C’est pourquoi les conversations qui se sont nouées entre les deux Grands sur les modifications de l’équilibre méritent la plus grande attention de la part des pays d’Europe. Ceux-ci, et la France en particulier, qui ne recherchent que la paix, ne peuvent qu’approuver les efforts entrepris pour réduire les arsenaux inutiles et terrifiants que les deux Grands ont accumulés. Mais l’orientation prise par les conversations de Reykjavik fait planer les plus grandes inquiétudes, non pas quant au volume des armes stratégiques américaines et soviétiques, mais quant aux mesures envisagées en ce qui concerne les armements qui conditionnent l’équilibre, et donc le maintien de la paix par la dissuasion sur le théâtre européen.

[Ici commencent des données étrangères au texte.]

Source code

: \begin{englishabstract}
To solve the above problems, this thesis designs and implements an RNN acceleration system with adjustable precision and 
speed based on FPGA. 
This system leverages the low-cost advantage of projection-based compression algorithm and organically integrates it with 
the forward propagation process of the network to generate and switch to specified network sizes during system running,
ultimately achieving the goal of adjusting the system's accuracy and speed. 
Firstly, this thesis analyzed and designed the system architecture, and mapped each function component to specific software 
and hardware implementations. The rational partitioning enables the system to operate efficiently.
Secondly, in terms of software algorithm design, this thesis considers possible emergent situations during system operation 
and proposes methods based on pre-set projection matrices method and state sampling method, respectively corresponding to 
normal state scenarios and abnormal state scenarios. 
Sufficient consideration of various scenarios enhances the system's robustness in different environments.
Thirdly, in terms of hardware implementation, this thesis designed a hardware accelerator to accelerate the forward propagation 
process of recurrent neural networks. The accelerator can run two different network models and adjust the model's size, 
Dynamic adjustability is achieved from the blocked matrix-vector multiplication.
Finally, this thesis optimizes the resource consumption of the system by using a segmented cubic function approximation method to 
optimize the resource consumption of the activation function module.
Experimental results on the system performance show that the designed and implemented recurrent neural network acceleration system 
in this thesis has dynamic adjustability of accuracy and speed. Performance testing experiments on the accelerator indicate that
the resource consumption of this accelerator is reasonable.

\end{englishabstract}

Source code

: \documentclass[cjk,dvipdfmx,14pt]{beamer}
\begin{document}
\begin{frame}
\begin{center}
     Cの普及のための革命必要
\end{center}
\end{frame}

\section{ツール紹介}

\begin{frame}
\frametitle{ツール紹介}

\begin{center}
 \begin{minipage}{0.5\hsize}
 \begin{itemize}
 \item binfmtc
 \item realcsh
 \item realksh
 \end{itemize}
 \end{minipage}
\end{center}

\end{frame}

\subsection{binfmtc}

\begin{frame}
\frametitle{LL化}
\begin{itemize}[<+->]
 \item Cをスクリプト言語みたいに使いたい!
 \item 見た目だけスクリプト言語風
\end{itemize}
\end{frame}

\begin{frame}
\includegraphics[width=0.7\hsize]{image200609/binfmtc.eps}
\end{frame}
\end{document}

Peut-on imaginer que l’Europe puisse vivre sous la menace permanente d’une supériorité écrasante du Pacte de Varsovie en ce qui concerne les armements conventionnels, chimiques et nucléaires susceptibles de l’atteindre, quel qu’en soit le positionnement par rapport à la ligne de l’Elbe ? Peut-on imaginer une situation où sa seule protection serait le déclenchement de l’armement stratégique américain, décision si lourde et si dangereuse à prendre pour un pays éloigné de la menace qu’elle en deviendrait peu crédible, et donc peu dissuasive ? Peut-on en outre imaginer que de telles réductions d’armement soient envisagées avant que des accords de vérification efficace aient été conclus ? Peut-on se satisfaire des perspectives lointaines d’une défense spatiale qui n’existe que sur le papier ? Mesure-t-on que les États-Unis eux-mêmes y consacrent à peine plus de 1 % de leur budget de défense ? Quelle que soit la détermination de la France d’assurer par ses propres moyens la défense de ses intérêts vitaux, la solidarité qu’elle porte à ses voisins européens, le souci qu’elle a des intérêts de l’Alliance, comme celui de sa propre sécurité, conduisent à poser solennellement ces questions.
Hors d’Europe, les foyers de tension qui peuvent mettre en cause nos amitiés, nos engagements ou nos intérêts sont nombreux. La France ne saurait demeurer indifférente aux risques de détérioration de la situation en Afrique et en Méditerranée : les liens d’amitié que l’histoire a tissés entre la France et de nombreux pays, notamment lorsqu’ils sont concrétisés par des engagements de défense et par la présence de forces militaires françaises, lui confèrent des responsabilités particulières.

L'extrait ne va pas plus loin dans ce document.